What to produce:
Every entry below must be retyped exactly, and the pictures must be left out.

===== Data =====

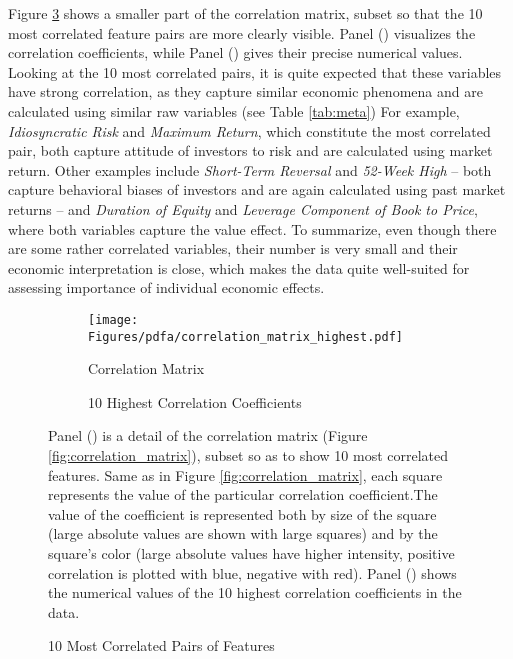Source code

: 		Figure \ref{fig:correlation_highest} shows a smaller part of the correlation matrix, subset so that the 10 most correlated feature pairs are more clearly visible. Panel () visualizes the correlation coefficients, while Panel () gives their precise numerical values. Looking at the 10 most correlated pairs, it is quite expected that these variables have strong correlation, as they capture similar economic phenomena and are calculated using similar raw variables (see Table \ref{tab:meta}) For example, \textit{Idiosyncratic Risk} and \textit{Maximum Return}, which constitute the most correlated pair, both capture attitude of investors to risk and are calculated using market return. Other examples include \textit{Short-Term Reversal} and \textit{52-Week High} -- both capture behavioral biases of investors and are again calculated using past market returns -- and \textit{Duration of Equity} and \textit{Leverage Component of Book to Price}, where both variables capture the value effect. To summarize, even though there are some rather correlated variables, their number is very small and their economic interpretation is close, which makes the data quite well-suited for assessing importance of individual economic effects. 
		\begin{figure}[!htb]	
			\centering		
			\begin{subfigure}[t]{\textwidth}
				\texttt{[image: Figures/pdfa/correlation\_matrix\_highest.pdf]}
				\caption{Correlation Matrix}
				\label{fig:correlation_matrix_highest}
			\end{subfigure}
			
			\begin{subfigure}[t]{\textwidth}
				\resizebox{\textwidth}{!}{}
				\caption{10 Highest Correlation Coefficients}
				\label{tab:most_correlated_pairs}
			\end{subfigure}
			\caption{10 Most Correlated Pairs of Features}
			\label{fig:correlation_highest}
			\medskip
			\small
			Panel () is a detail of the correlation matrix (Figure \ref{fig:correlation_matrix}), subset so as to show 10 most correlated features.  Same as in Figure \ref{fig:correlation_matrix}, each square represents the value of the particular correlation coefficient.The value of the coefficient is represented both by size of the square (large absolute values are shown with large squares) and by the square's color (large absolute values have higher intensity, positive correlation is plotted with blue, negative with red). Panel () shows the numerical values of the 10 highest correlation coefficients in the data. 
		\end{figure}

=====

Response for this exercise:
Source code

: 		Figure \ref{fig:correlation_highest} shows a smaller part of the correlation matrix, subset so that the 10 most correlated feature pairs are more clearly visible. Panel () visualizes the correlation coefficients, while Panel () gives their precise numerical values. Looking at the 10 most correlated pairs, it is quite expected that these variables have strong correlation, as they capture similar economic phenomena and are calculated using similar raw variables (see Table \ref{tab:meta}) For example, \textit{Idiosyncratic Risk} and \textit{Maximum Return}, which constitute the most correlated pair, both capture attitude of investors to risk and are calculated using market return. Other examples include \textit{Short-Term Reversal} and \textit{52-Week High} -- both capture behavioral biases of investors and are again calculated using past market returns -- and \textit{Duration of Equity} and \textit{Leverage Component of Book to Price}, where both variables capture the value effect. To summarize, even though there are some rather correlated variables, their number is very small and their economic interpretation is close, which makes the data quite well-suited for assessing importance of individual economic effects. 
		\begin{figure}[!htb]	
			\centering		
			\begin{subfigure}[t]{\textwidth}
				\texttt{[image: Figures/pdfa/correlation\_matrix\_highest.pdf]}
				\caption{Correlation Matrix}
				\label{fig:correlation_matrix_highest}
			\end{subfigure}
			
			\begin{subfigure}[t]{\textwidth}
				\resizebox{\textwidth}{!}{}
				\caption{10 Highest Correlation Coefficients}
				\label{tab:most_correlated_pairs}
			\end{subfigure}
			\caption{10 Most Correlated Pairs of Features}
			\label{fig:correlation_highest}
			\medskip
			\small
			Panel () is a detail of the correlation matrix (Figure \ref{fig:correlation_matrix}), subset so as to show 10 most correlated features.  Same as in Figure \ref{fig:correlation_matrix}, each square represents the value of the particular correlation coefficient.The value of the coefficient is represented both by size of the square (large absolute values are shown with large squares) and by the square's color (large absolute values have higher intensity, positive correlation is plotted with blue, negative with red). Panel () shows the numerical values of the 10 highest correlation coefficients in the data. 
		\end{figure}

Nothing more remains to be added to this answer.